Who is testing whom?

Liberal critics make some correct observations about the Islamic world: They say Islamists have been unable to reconcile their existentialist problems with democracy. The consequence of getting involved in politics without solving these fundamental problems is what we see in Turkey today and what we will possibly see in Tunisia and Egypt. Those who reject the "Islamist" designation for their political identities and who stay away from "Islamist" politics, i.e., "those who keep certain injunctions of the Quran and Sunnah that relate to politics out of the agenda, but suffice with plain Islam," do not have such existentialist problems. They may even be described as the pious people acceptable to liberal political theory and to the proponents of a democratic model. However, unfortunately, even if all actors agree to keep away the profane and social aspects of Islam out of the political and public sphere, this problem cannot be solved. Those aspects are there in the book. Someone may emerge to read and think about them and ask, "Why shouldn't we develop a political theory based on these aspects?"

Existentialist problems with democracy do not belong only to Islamists or those Muslims who reduce religion to mere religious rituals (those who refrain from seeking help or guidance from religion in arranging their worldly affairs), but also to liberal thinkers or advocates of liberal politics. Indeed, if we are to seek the formula of peaceful coexistence in an ever-complex world, all groups must make special efforts to understand each other.
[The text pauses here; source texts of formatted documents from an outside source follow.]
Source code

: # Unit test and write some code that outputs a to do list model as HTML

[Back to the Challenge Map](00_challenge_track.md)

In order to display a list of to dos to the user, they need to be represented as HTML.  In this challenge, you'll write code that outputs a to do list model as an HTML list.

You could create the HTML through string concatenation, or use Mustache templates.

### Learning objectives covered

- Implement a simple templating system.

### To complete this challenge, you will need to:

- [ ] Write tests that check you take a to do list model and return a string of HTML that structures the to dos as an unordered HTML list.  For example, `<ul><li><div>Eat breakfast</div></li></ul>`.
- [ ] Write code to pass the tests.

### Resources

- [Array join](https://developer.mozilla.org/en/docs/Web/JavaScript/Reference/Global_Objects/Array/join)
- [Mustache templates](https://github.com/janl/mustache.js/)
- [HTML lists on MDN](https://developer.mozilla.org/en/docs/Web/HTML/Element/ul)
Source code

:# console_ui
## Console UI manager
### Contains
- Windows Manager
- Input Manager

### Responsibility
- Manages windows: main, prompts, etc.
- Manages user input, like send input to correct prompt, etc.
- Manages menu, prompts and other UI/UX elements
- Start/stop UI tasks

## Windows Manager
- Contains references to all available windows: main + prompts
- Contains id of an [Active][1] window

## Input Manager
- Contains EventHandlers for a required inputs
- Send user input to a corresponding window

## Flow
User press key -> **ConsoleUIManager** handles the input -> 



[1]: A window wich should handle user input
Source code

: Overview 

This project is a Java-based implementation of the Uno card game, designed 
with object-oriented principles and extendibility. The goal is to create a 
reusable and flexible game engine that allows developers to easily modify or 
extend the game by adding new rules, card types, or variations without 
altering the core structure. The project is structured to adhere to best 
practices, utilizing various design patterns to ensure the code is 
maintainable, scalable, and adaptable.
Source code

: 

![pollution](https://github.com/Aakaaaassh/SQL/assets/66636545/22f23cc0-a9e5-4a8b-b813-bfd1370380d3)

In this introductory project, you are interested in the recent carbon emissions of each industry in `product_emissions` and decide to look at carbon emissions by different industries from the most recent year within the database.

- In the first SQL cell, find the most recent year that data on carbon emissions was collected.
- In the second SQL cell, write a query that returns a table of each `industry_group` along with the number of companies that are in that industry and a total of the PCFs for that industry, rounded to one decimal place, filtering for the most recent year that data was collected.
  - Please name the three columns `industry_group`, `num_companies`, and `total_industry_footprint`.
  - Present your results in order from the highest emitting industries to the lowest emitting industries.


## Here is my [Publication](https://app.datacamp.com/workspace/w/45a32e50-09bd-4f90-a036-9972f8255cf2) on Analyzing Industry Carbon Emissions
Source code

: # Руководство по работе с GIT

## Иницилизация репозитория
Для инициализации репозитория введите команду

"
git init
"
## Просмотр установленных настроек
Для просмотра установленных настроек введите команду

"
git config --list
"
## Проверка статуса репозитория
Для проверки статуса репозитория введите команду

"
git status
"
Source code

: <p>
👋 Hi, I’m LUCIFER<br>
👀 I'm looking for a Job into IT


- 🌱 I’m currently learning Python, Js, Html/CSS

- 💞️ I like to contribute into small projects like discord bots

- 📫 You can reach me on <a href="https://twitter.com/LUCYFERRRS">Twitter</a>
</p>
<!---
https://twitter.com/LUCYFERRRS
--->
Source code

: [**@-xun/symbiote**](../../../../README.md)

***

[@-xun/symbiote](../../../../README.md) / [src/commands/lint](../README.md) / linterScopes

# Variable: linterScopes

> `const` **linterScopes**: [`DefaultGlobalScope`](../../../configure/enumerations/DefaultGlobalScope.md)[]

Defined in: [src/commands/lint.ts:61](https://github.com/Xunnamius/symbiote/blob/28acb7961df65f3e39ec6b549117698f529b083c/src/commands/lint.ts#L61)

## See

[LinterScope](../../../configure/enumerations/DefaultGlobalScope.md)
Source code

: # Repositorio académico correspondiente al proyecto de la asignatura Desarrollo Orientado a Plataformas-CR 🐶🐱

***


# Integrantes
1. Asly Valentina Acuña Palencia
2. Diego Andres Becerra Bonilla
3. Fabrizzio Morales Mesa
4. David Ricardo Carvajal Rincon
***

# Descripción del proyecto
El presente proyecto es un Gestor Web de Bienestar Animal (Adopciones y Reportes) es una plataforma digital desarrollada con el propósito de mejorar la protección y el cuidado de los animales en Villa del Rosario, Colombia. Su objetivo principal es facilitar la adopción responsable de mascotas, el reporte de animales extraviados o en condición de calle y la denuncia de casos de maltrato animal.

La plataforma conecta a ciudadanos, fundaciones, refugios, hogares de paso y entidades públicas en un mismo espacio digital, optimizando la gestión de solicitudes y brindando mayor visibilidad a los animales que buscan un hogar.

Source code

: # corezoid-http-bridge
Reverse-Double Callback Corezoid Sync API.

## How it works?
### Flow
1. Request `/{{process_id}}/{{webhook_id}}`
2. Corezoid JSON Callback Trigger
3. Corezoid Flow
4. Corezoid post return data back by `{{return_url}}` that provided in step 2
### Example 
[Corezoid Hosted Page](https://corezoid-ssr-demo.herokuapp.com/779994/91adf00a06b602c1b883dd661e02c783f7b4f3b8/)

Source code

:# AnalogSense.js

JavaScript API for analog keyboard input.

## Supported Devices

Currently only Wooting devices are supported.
In this regard, by "testing Islamists with democracy," the West's global discourse is really hurting Muslims who adhere to Islam. Before focusing on "Islamists," this discourse should discuss the value and role of "Islam as a religion." A true Muslim will see it as a radical intervention with their beliefs, as if they are being tested by democracy. For any Muslim who is knowledgeable about his/her religion and takes it seriously, Islam is undoubtedly the highest reference and uppermost language. Religion is based on divine revelations. In religion, prophets and divine books are here to teach people about divine intentions. Religion has been around since Adam as the first man, but democracy is just a recent development. Religion will be here until the end of the world, but we cannot be sure that democracy will survive so long. Even if there may be diverse interpretations, rulings and schools within religion -- which signifies pluralism -- all of these interpretations and rulings unite at a higher reference; therefore, there is no higher point of reference for a sect or interpretation than religion.

Democracy is not in a position to specify the valid questions for its subjects. It is religion that decides whether human society will obtain salvation in this world and the next. If democracy proposes a method of politics that enables people to coexist with each other and try to solve their problems through politics and which prohibits any group from dominating others and which is based on elections and consent, then it may be acceptable to religion. If you test religion and the pious people with democracy, then democracy emerges as an alternative to religion. And democracy as a religion starts to set criteria for true belief and false belief, evil and goodness, right and wrong, beneficial or harmful, etc. The Quran describes such definitions as "furqan" (criterion). It is the Quran that is entitled to set such criteria, not democracy. Otherwise, democracy is no longer merely a political system, but a philosophy or religion marketed as a lifestyle.

And many people tend to promote democracy as a religion or philosophy, not as a method of showing people how they can govern themselves. Actually, those who do this are being unfair to democracy, as they are creating obstacles to democracy being welcomed by the collective conscience of Muslims by attempting to test Islamists and Islam with democracy.